Throughout the episode, we see some shocking and heartfelt moments, all of which are pretty great. Tara finally wakes up from her coma, and must process that Noah died while she was incapacitated. Glenn forgives Nicholas, and tries to groom him as a new ally, though Maggie and Tara conspire to get Nicholas exiled. Sasha and Abraham bond over their shared losses. Morgan begins feeling his way around the other characters. Most recognizably of all, the Alexandrian citizens are blending in more seamlessly with Rick’s group now. The assimilation has officially taken place.

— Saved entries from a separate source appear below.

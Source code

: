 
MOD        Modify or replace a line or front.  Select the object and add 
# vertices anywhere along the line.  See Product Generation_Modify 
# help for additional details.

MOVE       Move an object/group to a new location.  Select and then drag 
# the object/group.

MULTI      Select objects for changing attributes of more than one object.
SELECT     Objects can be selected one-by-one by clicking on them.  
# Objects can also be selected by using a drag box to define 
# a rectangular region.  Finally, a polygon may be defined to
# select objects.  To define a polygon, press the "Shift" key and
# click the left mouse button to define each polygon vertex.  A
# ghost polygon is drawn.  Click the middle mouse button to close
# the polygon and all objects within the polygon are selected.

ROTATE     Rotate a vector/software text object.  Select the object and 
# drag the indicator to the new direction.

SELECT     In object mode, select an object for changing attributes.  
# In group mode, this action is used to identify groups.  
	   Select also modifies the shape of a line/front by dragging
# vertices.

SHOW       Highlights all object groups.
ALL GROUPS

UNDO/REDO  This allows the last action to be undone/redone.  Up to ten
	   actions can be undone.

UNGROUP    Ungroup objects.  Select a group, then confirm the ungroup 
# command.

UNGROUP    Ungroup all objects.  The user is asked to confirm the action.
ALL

Even as most of the episode debates Rick’s risky plan to use cars and plating to lead Walkers away from the community, the episode is really sold by this collection of well-executed character moments. Some particular highlights include Rick refusing to allow Pete to be buried in Alexandria, and Deanna agreeing with that call (though this does helpfully lead to the discovery of the imminent Walker disaster facing the community), several Alexandrians conspiring to murder Rick due to his usurping of power, Jessie refusing to allow Rick to train her son to fight Walkers, and Carol putting on a happy face for the community, and being recognized by Morgan as someone who is not what she seems. Glenn even teams up with Nicholas, and a newcomer named Heath, and they manage to succeed at taking out a building full of Walkers with no fatalities. Yes, Glenn is still not dead. AMC is still clearly having too much fun screwing with everybody who thinks that he will die soon. Also, yes, I’m aware that Heath is a big character in the Walking Dead comics, and is probably being set up as a new mainstay for Rick’s group in the TV series, but so far, he’s merely introduced as a citizen of Alexandria that’s been away, and currently has no background.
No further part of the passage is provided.